Wednesday, September 1, 2021

THE BEST YEARS OF OUR LIVES

Watched my favorite movie, THE BEST YEARS OF OUR LIVES, on TCM tonight. I've seen it many times since it first screened in 1946 and it was always high on my various lists of favorite movies, but in recent years it has moved to the top, because every time I watch it not only do I see more and more to admire about it, I also see nothing to not admire it for.

It's of its time, and maybe you have to be from that time to be impacted by it the way I am. I was born a few months after Pearl Harbor, and my two oldest brothers were in The Army Air Corps and The Navy at the end of the war, one in Okinawa when the fighting stopped. My two sisters, who were five and seven years older than me, took me with them to the movies most Sunday afternoons (to get us out of the house for our father's weekly nap on his only day off), including to this one.
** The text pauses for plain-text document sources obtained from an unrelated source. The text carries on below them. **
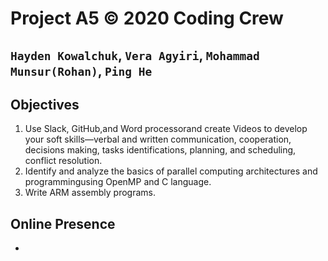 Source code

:# Project A5 © 2020 Coding Crew
## `Hayden Kowalchuk`, `Vera Agyiri`, `Mohammad Munsur(Rohan)`, `Ping He`


## Objectives
1. Use Slack, GitHub,and Word processorand create Videos to develop your soft skills—verbal and written communication, cooperation, decisions making, tasks identifications, planning, and scheduling, conflict resolution.
2. Identify and analyze the basics of parallel computing architectures and programmingusing OpenMP and C language.
3. Write ARM assembly programs.

## Online Presence
- &nbsp;
  
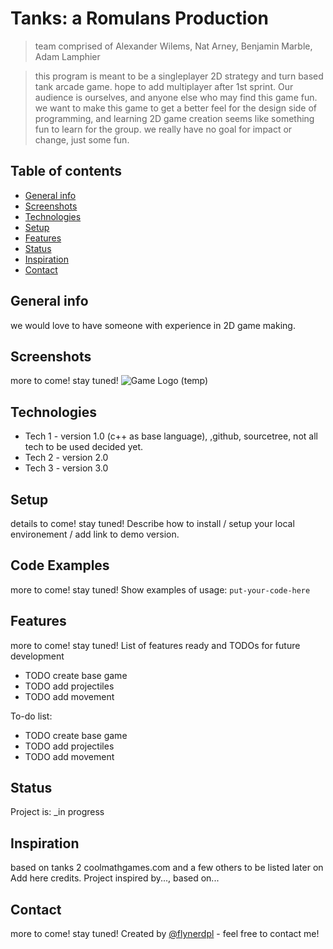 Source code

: # Tanks: a Romulans Production 
> team comprised of Alexander Wilems, Nat Arney, Benjamin Marble, Adam Lamphier

>this program is meant to be a singleplayer 2D strategy and turn based tank arcade game. hope to add multiplayer after 1st sprint.
Our audience is ourselves, and anyone else who may find this game fun. 
we want to make this game to get a better feel for the design side of programming, and learning 2D game creation seems like something fun to learn for the group. we really have no goal for impact or change, just some fun. 

## Table of contents
* [General info](#general-info)
* [Screenshots](#screenshots)
* [Technologies](#technologies)
* [Setup](#setup)
* [Features](#features)
* [Status](#status)
* [Inspiration](#inspiration)
* [Contact](#contact)

## General info
we would love to have someone with experience in 2D game making. 

## Screenshots
more to come! stay tuned!
![Game Logo (temp)](./BitBucket/tanks.jpeg)

## Technologies
* Tech 1 - version 1.0 (c++ as base language), ,github, sourcetree, not all tech to be used decided yet. 
* Tech 2 - version 2.0
* Tech 3 - version 3.0

## Setup
details to come! stay tuned!
Describe how to install / setup your local environement / add link to demo version.

## Code Examples
more to come! stay tuned!
Show examples of usage:
`put-your-code-here`

## Features
more to come! stay tuned!
List of features ready and TODOs for future development
* TODO create base game
* TODO add projectiles
* TODO add movement

To-do list:
* TODO create base game
* TODO add projectiles
* TODO add movement

## Status
Project is: _in progress

## Inspiration
based on tanks 2 coolmathgames.com
and a few others to be listed later on 
Add here credits. Project inspired by..., based on...

## Contact
more to come! stay tuned!
Created by [@flynerdpl](https://www.flynerd.pl/) - feel free to contact me!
But even if this film doesn't evoke for you the same kinds of memories it does for me, it can still be admired as classic Hollywood filmmaking. William Wyler's direction is so good (aided exquisitely by Gregg Toland's famous depth of field cinematography), even the briefest scenes and the acting in them resonate. Three of my favorite actors—Myrna Loy, Teresa Wright, and Cathy O'Donnell—give superb performances, while Virginia Mayo and Dana Andrews give their best performances ever (and Frederic March and Harold Russell won Oscars for theirs).

For me, THE BEST YEARS OF OUR LIVES is a perfect film. There, I've said it.